Fuels specialists will follow policies outlined in the Oregon Department of Forestry smoke management plan, which governs prescribed fires, and attempts to minimize impacts to visibility and public health.  Once ignited, units are monitored and patrolled until they are declared out. 


For more information, visit the Deschutes National Forest website at www.fs.usda.gov/deschutes and follow us on Twitter @CentralORFire.  

Wednesday, April 15, 2015

Prescribed burning planned over the coming weeks on Ochoco NF

PRINEVILLE, Ore. – Fire managers on the Ochoco National Forest plan to ignite prescribed burn units about 15 miles east of Paulina, Ore. and in the Maury Mountains over the coming weeks as weather conditions allow.

The Upper Beaver Prescribed Burn project consists of multiple small burn units totaling 500 acres near Forest Service Road 58 and 5840, in the southeast corner of the Ochoco National Forest, about two miles west of Frazier Campground.

The project will target up to 200 acres of burning per day and could begin this week.

The West Maury Jackpot Burning project includes about 500 acres spread across multiple units approximately 12 miles southeast of Post, Ore. along Forest Road 16.

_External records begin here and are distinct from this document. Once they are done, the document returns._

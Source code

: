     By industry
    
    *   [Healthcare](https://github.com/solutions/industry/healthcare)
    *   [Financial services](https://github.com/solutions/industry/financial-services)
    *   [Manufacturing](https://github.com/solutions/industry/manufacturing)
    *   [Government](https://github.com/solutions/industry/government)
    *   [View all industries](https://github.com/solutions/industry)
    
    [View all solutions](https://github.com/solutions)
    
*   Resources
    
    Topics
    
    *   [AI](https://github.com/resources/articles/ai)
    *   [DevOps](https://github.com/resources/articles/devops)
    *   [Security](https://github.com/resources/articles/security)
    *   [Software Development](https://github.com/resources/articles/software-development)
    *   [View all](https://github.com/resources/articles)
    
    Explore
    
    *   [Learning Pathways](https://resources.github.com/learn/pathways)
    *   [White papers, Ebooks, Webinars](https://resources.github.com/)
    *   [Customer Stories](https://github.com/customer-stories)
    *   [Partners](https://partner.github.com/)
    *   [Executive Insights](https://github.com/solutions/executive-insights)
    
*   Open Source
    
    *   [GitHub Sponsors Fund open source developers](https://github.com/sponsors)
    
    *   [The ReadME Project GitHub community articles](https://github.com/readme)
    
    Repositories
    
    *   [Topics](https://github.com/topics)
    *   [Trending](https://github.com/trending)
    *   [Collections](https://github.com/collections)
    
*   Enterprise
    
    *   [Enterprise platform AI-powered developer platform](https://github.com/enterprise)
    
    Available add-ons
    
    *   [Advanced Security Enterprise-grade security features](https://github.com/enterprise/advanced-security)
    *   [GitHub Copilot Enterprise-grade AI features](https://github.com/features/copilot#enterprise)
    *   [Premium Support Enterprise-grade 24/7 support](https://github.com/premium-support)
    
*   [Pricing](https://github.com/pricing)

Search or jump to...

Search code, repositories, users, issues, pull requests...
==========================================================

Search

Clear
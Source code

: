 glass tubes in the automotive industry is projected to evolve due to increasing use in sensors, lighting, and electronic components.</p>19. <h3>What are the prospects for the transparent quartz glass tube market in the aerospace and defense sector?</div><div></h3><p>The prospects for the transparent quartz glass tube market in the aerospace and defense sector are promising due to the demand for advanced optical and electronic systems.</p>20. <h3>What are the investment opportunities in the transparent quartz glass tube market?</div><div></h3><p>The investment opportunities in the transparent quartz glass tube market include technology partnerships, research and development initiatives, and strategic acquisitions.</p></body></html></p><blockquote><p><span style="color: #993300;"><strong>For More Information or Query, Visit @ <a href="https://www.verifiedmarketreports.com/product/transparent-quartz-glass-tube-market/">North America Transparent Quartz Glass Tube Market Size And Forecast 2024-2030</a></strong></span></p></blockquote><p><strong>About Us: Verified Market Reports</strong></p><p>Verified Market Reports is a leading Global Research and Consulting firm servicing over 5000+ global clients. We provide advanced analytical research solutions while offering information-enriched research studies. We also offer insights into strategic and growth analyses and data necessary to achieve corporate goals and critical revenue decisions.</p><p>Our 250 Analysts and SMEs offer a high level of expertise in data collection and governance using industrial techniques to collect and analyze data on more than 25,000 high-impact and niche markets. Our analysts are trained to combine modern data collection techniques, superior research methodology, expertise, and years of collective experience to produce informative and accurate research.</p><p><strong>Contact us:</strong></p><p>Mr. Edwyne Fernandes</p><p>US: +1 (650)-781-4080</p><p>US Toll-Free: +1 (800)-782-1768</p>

Crews completed 170 acres of jackpot burning in the Maury Mountains at the end of February before snow halted the project.

Jackpot burning is part of a hazardous fuels reduction program that addresses high concentrations of naturally-occurring or thinning-related downed woody debris.

The goals for both projects include improvement of wildlife habitat and range conditions, reducing the encroachment of western juniper, and removing hazardous fuels to reduce the future potential for high-intensity wildfire. 

Light smoke will be visible during ignition and periods of active burning. Smoke is expected to settle at night in the Paulina Valley.


Fuels specialists follow policies outlined in the Oregon Smoke Management Plan, which governs prescribed fires (including pile burning) and attempts to minimize impacts to visibility and public health.